Not your typical Facebook confrontation
Production values aren’t everything, but all the same, it’s hard not to do a double take when you boot up Vega Conflict and find yourself confronted with a well-voiced and decently animated cutscene. Here, such attention seems to suggest, is a social strategy game for Facebook among the legions of tired clones that’s actually worth playing. For the most part, that’s true. Vega Conflict may tread similar ground as KIXEYE’s previous hit, Battle Pirates, but it handles the transition to space with panache.
The titular “conflict” of KIXEYE’s latest strategic effort deals with the acquisition of minerals hiding within asteroids, and thus at its heart Vega Conflict isn’t terribly different from the pass of resource-based strategy games already on Facebook. Fortunately, it differs somewhat in the actual process of acquisition. Asteroids float around your platform by the dozens, and you send out teams to secure the safe transmission of minerals back to the camp.

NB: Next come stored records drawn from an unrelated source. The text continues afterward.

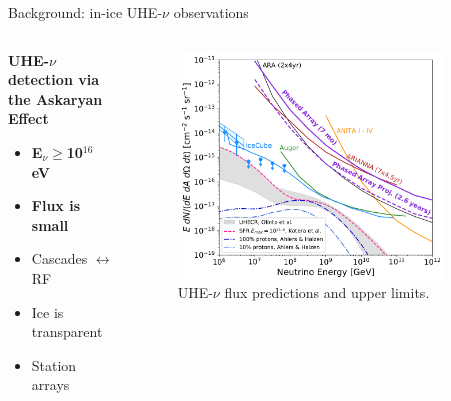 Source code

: \documentclass{beamer}
\begin{document}
\begin{frame}{Background: in-ice UHE-$\nu$ observations}
\small
\begin{columns}[T]
\begin{column}{0.32\textwidth}
\textbf{\alert{UHE-$\nu$ detection via the Askaryan Effect}}
\begin{itemize}
\item \textbf{E$_{\nu} \geq $10$^{16}$ eV}
\item \textbf{Flux is small}
\item Cascades $\leftrightarrow$ RF
\item Ice is transparent
\item Station arrays
\end{itemize}
\end{column}
\begin{column}{0.68\textwidth}
\begin{figure}
\centering
\includegraphics[width=0.9\textwidth]{flux.png}
\caption{\footnotesize UHE-$\nu$ flux predictions and upper limits.}
\end{figure}
\end{column}
\end{columns}
\end{frame}
\end{document}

But enemies from the Vega Corporation lurk in the darkness, and thus you’ll want to arm these outposts with turrets and similar offensive structures if you don’t want them captured.
A pity, then, that it differs from most of its strategy cousins by letting you extract whatever kind of mineral you want from an asteroid depending on what kind of miners you send to it. The action removes much of the tension (and indeed, actual strategy) involved in the act of expansion, but KIXEYE is experienced enough to spice it up with other elements. You can choose to focus on either defensive or offensive additions for your facilities, for instance, and one of Vega Conflict‘s great strengths is that either approach seems equally promising.

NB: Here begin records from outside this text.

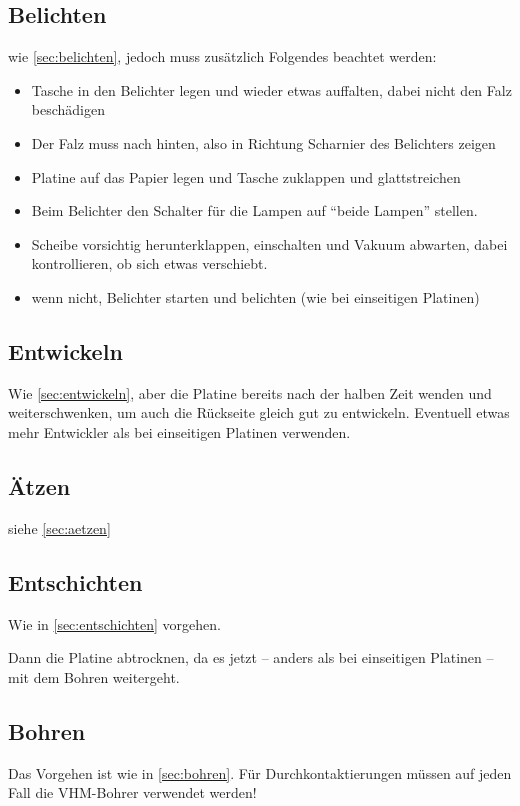 \documentclass{\basedir/fablab-document}
\begin{document}
\subsection{Belichten}
wie \ref{sec:belichten}, jedoch muss zusätzlich Folgendes beachtet werden:

\begin{itemize}
\item Tasche in den Belichter legen und wieder etwas auffalten, dabei nicht den Falz beschädigen
\item Der Falz muss nach hinten, also in Richtung Scharnier des Belichters zeigen
\item Platine auf das Papier legen und Tasche zuklappen und glattstreichen
\item Beim Belichter den Schalter für die Lampen auf ``beide Lampen'' stellen.
\item Scheibe vorsichtig herunterklappen, einschalten und Vakuum abwarten, dabei kontrollieren, ob sich etwas verschiebt.
\item wenn nicht, Belichter starten und belichten (wie bei einseitigen Platinen)
\end{itemize}

\subsection{Entwickeln}
Wie \ref{sec:entwickeln}, aber die Platine bereits nach der halben Zeit wenden und weiterschwenken, um auch die Rückseite gleich gut zu entwickeln. Eventuell etwas mehr Entwickler als bei einseitigen Platinen verwenden.

\subsection{Ätzen}
siehe \ref{sec:aetzen}

\subsection{Entschichten}
Wie in \ref{sec:entschichten} vorgehen.

Dann die Platine abtrocknen, da es jetzt -- anders als bei einseitigen Platinen -- mit dem Bohren weitergeht.

\subsection{Bohren}
Das Vorgehen ist wie in \ref{sec:bohren}. Für Durchkontaktierungen müssen auf jeden Fall die VHM-Bohrer verwendet werden!
\end{document}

And then, of course, there’s the combat. Mining’s a perfectly honorable and legitimate way to gain resources, but you can achieve even greater gains by hunting down Vega ships in the vicinity and stealing their own resources. The combat takes place in real time, and while it bears a superficial resemblance to some of the space battles you’ll see in a game like EVE Online thanks to the stellar visuals, the actual act of fighting is a simple affair that generally amounts to little more than throwing everything you’ve got at the main enemy. Most battles don’t even take more than a minute, and your ships will only suffer some astronomical repair costs if you lose.

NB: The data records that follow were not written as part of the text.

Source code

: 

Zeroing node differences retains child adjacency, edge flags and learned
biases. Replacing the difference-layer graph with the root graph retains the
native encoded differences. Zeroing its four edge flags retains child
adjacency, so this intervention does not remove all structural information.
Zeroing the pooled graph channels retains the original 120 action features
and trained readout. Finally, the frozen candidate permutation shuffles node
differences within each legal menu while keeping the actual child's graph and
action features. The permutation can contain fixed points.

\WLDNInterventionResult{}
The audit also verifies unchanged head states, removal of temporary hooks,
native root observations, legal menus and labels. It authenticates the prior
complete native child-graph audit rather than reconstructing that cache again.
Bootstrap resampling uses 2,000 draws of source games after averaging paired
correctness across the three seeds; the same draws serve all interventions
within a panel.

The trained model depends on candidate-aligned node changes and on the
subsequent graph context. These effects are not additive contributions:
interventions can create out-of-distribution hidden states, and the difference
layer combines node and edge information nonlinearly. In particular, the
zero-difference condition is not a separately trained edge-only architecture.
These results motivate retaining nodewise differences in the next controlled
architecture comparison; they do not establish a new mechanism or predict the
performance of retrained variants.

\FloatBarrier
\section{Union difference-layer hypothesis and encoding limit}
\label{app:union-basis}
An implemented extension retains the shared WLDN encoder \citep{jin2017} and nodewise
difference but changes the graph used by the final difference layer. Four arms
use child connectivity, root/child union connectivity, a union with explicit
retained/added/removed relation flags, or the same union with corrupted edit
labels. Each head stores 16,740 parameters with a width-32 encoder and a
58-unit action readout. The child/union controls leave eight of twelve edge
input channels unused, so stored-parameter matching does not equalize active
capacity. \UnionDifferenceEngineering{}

On the bright side, there’s plenty that you can do with those ships. Vega Online includes a rather robust ship modification system that unlocks new upgrades to shields and weaponry as you amass more supplies and build more facilities, although most of it follows the research path toward bigger and better things rather than allowing much leeway for true customization.
Still, there’s a lot of fun to be had here, particularly when you throw other players into the mix and start heading out beyond your local system. All that goodness would be for naught, though, if Vega Conflict had a terrible pricing system, but the truth is that you can play through many of the earliest hours of the game without ever feeling compelled to spend a dime. Naturally, build and collection times grow longer as you level, but the option to spend premium currency always seems to exist as a mere convenience, rather than a necessity.
Much like Battle Pirates, Vega Conflict spices up the well-worn resource management template on Facebook with real-time battles and memorable visuals to create a somewhat unique experience. It’s a robust and enjoyable strategy experience for its medium, even to the point that it occasionally seems like the blueprint for a larger project.